The correct position is to oppose mandates from the federal government that states and localities must provide government services to anyone. The goal is to reduce government involvement in our lives, not increase it. We don't trust the government to run healthcare, but we're going to equip hundreds of thousands of federal agents with more weapons and the power to point them in our faces and determine if the whims of our wise overlords are such that we are allowed us to grace their presence with our residency?

----------


## Canderson

Well we seem to be putting together a nice slate of Liberty Candidates:

Rick Williams for California Senator
Christopher David for the 33rd Congressional District
Jenny Worman for the 28th Congressional District
John Dennis for the 8th Congressional District
Gary Clift for the 10th Congressional District

am I missing any? too bad Peter Thiel isn't running, hopefully he'll be funding the above candidates though

----------


## singe22

Again i ask where does Mr Williams write anything saying he would support a Army of Feds going door to door?  Troops on our borders, hmmm Ron Paul supports that.  Somone with illegal status getting caught breaking the law? What dont deport them because government hasnt been doing their job?

----------


## Feeding the Abscess

> Again i ask where does Mr Williams write anything saying he would support a Army of Feds going door to door?  Troops on our borders, hmmm Ron Paul supports that.  Somone with illegal status getting caught breaking the law? What dont deport them because government hasnt been doing their job?


1. How else are you to round up and deport illegal immigrants without an army of Feds and corresponding police state measures? You can't sprinkle pixie dust and make them disappear.

2. Ron Paul has rejected the idea of troops on the border several times during this campaign. He supports improving the immigration service to allow immigrants easier access to come here and work.

----------


## singe22

And again nowhere does he state he would support or attempt to start a active force going around rounding up people.  He will support upholding the law of the land.  Meening if someone illegal does something wrong or basically comes up on the radar , ICE will be informed instead turning a blind eye.

Using the National Guard to support border efforts to help crackdown is not a bad idea. And thats who would be supporting immigration service along with the hiring of more border patrol agents.

I know someone who is here in California illegal. And i urge her everytime to get some kind of legal status so she doesnt have to deal with the shady employment of working under the table. But she wont as long as they keep allowing her to get government aid with food stamps, social security(wtf?) and section 8.

----------


## Feeding the Abscess

> IMMIGRATION
> 
> The contentious issues involving legal and illegal immigration are actually quite simple to resolve if we look to rule of law as our guideline. We should protect our border; *send home all immigrants who are illegally in this country*; and welcome legal immigrants under programs which offer value to the American people as a whole. Once we create a renewed entrepreneurial spirit in this country by ending the Federal Reserve and utilizing sound money, a fresh America as the Great Shining City on the Hill will quickly emerge. Value–add immigrant investors and skilled workers will want to be part of it.

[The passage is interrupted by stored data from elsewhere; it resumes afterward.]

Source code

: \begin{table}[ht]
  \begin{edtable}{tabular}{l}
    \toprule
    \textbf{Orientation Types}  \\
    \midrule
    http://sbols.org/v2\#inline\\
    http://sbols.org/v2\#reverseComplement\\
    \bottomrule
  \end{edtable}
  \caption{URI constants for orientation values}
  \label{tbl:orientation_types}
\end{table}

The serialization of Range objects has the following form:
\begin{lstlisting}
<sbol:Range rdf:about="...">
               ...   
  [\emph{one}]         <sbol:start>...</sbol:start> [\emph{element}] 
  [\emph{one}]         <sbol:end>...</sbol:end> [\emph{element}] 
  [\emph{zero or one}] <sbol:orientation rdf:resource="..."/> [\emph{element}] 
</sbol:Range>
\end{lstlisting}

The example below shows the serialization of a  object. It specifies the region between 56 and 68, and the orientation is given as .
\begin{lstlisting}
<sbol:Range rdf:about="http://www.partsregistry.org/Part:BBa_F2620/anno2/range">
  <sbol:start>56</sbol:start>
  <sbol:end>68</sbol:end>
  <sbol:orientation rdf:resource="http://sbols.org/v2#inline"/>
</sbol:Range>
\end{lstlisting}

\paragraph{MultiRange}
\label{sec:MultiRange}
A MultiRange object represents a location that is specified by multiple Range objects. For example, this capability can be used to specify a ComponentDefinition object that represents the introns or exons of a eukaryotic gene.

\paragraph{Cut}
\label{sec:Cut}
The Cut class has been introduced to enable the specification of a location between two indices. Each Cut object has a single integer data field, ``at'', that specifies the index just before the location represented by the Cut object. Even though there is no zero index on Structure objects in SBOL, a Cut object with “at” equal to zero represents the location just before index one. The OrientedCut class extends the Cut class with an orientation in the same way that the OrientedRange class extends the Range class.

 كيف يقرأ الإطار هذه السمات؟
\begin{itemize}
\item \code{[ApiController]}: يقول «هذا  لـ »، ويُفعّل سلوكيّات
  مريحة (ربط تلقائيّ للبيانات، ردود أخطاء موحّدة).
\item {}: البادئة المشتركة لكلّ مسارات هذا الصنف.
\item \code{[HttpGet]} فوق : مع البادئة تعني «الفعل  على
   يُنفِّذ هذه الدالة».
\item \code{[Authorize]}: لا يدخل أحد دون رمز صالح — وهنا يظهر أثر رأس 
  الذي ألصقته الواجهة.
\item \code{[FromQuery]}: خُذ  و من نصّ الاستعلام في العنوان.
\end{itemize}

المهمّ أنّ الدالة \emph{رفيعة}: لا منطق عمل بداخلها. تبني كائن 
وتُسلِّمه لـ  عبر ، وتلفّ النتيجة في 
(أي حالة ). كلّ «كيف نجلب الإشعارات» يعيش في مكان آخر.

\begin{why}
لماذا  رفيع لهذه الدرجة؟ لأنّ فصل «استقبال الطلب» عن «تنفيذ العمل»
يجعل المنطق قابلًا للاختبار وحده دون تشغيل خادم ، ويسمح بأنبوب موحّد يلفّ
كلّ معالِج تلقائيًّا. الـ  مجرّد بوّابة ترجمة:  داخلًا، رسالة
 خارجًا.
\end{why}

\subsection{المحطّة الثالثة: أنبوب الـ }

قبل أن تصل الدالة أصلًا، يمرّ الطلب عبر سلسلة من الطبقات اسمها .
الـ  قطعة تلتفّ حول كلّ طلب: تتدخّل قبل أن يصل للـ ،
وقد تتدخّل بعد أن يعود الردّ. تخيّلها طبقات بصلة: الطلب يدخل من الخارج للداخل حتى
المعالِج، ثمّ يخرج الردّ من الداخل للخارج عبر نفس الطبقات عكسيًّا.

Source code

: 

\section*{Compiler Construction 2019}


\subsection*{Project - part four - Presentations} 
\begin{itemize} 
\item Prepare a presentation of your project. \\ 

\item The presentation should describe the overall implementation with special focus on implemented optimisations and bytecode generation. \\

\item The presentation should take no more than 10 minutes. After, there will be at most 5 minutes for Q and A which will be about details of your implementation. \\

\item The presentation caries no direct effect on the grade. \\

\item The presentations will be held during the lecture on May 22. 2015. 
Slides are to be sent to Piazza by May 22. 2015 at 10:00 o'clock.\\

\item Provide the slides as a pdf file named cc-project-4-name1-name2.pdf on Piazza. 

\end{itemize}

Doesn't get much clearer than that. If he wanted to say "send home all immigrants who have committed crimes," he could have done so.

He also said this:




> Guest workers-- for sure; legal immigration-- yes. But defacto amnesty for illegal immigrants?


If illegal immigrants are living here and don't commit crimes, but are allowed to stay, Rick Williams describes this as "defacto amnesty for illegal immigrants" and refuses to accept it. What else is he suggesting than rounding them up and deporting them? How else do you round up and deport peaceful, non-criminal immigrants other than erecting a massive surveillance state with armed federal agents?

And if you want to use personal anecdotes as the basis for an illegal immigration opinion, I also live in California, and know and have worked with several illegal immigrants; none of which received welfare, and all of them and their spouses worked hard to provide for their children (if they had any).

----------


## bluesc

Let's not derail the thread. If anyone did this to a Thomas Massie thread (over him disagreeing with Paul's foreign policy) they would be banned immediately and the thread would be cleaned up.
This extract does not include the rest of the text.